* PROBLEM TO WORK ON
Give every line from the entries that contains "backend".

-------- EXTRACTED RECORDS

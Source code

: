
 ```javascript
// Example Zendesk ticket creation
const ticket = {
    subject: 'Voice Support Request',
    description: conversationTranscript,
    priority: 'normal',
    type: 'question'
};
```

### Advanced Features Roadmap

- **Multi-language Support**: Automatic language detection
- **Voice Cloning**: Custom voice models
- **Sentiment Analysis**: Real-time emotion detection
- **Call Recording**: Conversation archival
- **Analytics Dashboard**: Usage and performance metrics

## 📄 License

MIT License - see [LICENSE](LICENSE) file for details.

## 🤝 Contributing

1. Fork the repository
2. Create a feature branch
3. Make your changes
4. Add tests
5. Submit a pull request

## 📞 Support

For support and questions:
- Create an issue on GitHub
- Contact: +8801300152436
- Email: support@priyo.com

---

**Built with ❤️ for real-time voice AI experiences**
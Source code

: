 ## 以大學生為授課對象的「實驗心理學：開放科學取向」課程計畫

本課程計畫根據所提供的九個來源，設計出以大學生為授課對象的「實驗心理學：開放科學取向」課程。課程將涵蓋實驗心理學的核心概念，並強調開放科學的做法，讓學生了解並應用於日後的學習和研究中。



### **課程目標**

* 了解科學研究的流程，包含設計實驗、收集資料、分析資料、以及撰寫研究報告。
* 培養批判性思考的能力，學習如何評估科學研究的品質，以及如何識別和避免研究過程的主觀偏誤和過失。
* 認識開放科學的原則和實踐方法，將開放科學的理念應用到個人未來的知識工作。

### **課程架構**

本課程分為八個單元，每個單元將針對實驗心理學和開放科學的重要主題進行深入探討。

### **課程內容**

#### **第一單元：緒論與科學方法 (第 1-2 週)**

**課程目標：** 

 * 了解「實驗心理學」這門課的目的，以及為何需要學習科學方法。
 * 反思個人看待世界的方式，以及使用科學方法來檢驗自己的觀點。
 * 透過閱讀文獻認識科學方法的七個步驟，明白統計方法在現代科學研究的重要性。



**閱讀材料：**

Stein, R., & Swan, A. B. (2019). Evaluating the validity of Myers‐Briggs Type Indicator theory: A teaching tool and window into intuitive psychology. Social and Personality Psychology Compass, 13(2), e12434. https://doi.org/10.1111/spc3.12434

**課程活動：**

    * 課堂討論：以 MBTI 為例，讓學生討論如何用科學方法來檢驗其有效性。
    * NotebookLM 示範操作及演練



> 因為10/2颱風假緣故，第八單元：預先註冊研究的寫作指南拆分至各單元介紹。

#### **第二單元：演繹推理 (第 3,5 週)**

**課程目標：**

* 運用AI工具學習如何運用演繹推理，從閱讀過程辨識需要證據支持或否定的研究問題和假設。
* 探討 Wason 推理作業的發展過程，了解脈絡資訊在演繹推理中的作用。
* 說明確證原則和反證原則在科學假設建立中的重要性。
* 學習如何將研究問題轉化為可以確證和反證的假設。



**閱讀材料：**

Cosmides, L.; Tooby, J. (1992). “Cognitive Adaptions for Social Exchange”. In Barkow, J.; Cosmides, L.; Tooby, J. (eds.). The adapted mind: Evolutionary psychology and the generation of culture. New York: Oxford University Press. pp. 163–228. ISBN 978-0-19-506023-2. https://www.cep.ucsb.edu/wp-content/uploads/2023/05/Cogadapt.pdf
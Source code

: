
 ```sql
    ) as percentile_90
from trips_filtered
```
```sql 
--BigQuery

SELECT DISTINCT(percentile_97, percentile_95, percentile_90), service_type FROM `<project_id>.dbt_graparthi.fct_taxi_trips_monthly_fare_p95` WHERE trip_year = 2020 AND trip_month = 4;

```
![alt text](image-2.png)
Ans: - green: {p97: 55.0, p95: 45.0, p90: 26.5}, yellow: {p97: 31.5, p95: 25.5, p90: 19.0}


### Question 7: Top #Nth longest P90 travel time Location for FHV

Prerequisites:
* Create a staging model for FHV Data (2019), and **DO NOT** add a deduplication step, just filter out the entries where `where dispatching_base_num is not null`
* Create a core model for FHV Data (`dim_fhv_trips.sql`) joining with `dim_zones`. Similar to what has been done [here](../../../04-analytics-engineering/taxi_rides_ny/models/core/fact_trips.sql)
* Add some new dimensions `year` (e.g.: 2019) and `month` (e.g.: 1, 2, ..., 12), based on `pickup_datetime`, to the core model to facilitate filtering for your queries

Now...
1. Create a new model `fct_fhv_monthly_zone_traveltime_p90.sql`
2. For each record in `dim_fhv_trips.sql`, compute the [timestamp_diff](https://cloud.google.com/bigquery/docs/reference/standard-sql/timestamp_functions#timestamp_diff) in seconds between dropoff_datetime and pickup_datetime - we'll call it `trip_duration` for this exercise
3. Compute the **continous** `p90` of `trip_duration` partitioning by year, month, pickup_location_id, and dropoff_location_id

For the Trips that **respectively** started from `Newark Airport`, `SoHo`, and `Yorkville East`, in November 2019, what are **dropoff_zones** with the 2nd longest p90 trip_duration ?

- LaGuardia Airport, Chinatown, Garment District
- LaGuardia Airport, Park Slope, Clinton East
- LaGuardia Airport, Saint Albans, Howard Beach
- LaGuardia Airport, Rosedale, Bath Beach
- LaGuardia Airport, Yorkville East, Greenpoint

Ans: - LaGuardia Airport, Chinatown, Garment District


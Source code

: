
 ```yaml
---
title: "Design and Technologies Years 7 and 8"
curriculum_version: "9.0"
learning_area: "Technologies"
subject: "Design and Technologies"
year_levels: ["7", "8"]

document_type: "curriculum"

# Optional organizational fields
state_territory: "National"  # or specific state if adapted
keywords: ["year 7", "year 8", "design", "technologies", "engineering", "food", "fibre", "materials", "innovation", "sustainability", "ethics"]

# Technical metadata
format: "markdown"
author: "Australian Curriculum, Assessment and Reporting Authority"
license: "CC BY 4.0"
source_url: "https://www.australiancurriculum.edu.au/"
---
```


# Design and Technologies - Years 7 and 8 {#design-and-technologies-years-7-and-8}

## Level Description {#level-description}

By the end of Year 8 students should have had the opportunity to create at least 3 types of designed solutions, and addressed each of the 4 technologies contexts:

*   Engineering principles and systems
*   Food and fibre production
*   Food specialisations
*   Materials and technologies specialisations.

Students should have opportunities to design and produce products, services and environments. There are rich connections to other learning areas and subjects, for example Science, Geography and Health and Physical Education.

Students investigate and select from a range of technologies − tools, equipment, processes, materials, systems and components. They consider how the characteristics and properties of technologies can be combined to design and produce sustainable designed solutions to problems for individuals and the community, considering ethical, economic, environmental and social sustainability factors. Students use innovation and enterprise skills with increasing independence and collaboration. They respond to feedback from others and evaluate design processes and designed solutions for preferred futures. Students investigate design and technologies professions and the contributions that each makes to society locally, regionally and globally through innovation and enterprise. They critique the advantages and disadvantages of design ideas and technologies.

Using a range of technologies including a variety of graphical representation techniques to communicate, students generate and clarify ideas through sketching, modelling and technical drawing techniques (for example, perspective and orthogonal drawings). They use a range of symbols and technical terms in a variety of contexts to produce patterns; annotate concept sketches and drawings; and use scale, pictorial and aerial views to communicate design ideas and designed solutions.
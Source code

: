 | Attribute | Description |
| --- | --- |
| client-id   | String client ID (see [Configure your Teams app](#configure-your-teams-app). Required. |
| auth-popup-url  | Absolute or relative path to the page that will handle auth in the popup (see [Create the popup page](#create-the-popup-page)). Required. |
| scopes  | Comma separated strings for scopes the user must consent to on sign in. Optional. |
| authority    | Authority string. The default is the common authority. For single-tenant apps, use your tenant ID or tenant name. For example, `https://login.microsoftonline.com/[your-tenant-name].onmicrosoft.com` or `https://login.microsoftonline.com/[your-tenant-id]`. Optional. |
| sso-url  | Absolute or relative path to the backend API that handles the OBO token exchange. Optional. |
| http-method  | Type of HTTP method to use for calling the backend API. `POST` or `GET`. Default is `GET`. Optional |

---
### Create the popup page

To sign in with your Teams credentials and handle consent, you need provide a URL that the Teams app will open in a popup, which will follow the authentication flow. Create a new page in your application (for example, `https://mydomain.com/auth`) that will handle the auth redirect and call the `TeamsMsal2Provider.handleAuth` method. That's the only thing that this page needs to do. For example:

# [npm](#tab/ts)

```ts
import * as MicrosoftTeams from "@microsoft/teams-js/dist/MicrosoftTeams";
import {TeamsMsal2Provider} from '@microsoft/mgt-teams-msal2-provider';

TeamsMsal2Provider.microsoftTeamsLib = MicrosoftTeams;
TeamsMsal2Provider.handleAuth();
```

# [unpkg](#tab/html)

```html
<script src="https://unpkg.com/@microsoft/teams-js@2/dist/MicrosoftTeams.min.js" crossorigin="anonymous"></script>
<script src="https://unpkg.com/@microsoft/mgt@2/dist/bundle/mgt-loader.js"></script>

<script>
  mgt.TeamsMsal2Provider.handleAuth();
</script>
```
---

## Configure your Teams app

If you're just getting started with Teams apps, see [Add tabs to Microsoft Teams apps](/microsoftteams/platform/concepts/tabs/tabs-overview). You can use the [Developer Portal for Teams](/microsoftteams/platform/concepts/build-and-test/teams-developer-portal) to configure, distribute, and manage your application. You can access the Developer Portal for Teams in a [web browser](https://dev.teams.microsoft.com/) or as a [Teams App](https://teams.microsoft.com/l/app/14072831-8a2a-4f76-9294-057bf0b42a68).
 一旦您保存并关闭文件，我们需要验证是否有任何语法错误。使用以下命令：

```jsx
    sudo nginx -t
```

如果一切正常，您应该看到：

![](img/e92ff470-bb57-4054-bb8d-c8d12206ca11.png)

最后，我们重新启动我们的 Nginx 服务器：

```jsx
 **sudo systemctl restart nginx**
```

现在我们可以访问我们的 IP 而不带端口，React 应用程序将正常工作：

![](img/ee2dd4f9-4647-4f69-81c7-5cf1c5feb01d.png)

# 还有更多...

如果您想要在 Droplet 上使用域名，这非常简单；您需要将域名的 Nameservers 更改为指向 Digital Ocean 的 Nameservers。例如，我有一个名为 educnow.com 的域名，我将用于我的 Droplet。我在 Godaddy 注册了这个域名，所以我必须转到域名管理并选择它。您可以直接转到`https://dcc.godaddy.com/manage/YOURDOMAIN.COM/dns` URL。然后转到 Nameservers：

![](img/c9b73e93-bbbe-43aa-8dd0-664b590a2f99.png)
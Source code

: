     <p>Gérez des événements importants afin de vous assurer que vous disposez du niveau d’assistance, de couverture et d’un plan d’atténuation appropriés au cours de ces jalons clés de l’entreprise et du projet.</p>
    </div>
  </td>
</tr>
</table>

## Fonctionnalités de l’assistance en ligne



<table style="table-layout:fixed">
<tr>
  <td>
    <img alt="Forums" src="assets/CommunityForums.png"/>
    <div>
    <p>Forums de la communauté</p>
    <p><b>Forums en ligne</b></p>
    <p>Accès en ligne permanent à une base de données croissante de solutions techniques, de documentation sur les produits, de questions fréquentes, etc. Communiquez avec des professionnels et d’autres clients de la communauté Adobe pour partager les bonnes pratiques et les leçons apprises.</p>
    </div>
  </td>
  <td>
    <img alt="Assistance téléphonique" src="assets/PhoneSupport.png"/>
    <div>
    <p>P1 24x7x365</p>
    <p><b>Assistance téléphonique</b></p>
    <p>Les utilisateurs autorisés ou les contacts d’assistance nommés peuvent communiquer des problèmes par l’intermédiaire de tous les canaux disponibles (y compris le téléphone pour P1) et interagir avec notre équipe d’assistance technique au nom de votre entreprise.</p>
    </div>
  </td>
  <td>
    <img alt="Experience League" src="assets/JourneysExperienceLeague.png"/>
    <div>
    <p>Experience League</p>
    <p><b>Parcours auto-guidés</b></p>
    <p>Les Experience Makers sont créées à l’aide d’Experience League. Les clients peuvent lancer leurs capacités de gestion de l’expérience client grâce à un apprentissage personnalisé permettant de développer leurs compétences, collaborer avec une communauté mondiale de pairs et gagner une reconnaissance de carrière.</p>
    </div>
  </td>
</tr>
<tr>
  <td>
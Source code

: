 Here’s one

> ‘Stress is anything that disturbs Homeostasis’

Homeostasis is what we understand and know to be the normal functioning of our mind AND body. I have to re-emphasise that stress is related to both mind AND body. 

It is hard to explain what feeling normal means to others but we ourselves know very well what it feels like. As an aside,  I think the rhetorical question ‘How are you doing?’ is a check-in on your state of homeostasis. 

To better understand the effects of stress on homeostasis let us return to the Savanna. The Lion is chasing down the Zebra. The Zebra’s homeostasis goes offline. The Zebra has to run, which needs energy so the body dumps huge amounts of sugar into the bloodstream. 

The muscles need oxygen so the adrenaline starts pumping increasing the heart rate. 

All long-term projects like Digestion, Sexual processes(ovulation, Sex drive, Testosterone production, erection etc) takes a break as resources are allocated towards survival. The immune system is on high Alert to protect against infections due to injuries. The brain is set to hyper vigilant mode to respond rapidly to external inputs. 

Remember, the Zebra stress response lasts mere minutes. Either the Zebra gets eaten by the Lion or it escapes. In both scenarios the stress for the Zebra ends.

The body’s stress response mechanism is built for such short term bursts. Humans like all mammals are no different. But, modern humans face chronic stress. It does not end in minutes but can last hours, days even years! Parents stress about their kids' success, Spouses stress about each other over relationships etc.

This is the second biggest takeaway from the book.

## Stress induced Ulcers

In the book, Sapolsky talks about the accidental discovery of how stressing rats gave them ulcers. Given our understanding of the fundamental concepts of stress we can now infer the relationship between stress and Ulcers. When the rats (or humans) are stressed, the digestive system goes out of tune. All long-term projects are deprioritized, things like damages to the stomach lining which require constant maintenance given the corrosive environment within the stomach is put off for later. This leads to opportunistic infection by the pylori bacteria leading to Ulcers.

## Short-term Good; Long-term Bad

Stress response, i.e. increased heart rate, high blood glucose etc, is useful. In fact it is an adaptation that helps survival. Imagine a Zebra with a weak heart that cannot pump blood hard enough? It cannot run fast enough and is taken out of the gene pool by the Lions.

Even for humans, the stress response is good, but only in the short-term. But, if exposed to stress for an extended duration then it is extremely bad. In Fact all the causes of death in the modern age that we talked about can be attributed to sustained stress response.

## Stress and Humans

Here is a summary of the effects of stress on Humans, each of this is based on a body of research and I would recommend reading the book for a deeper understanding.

----------------

* EXERCISE RESULT
| sso-url  | Absolute or relative path to the backend API that handles the OBO token exchange. Optional. |
| http-method  | Type of HTTP method to use for calling the backend API. `POST` or `GET`. Default is `GET`. Optional |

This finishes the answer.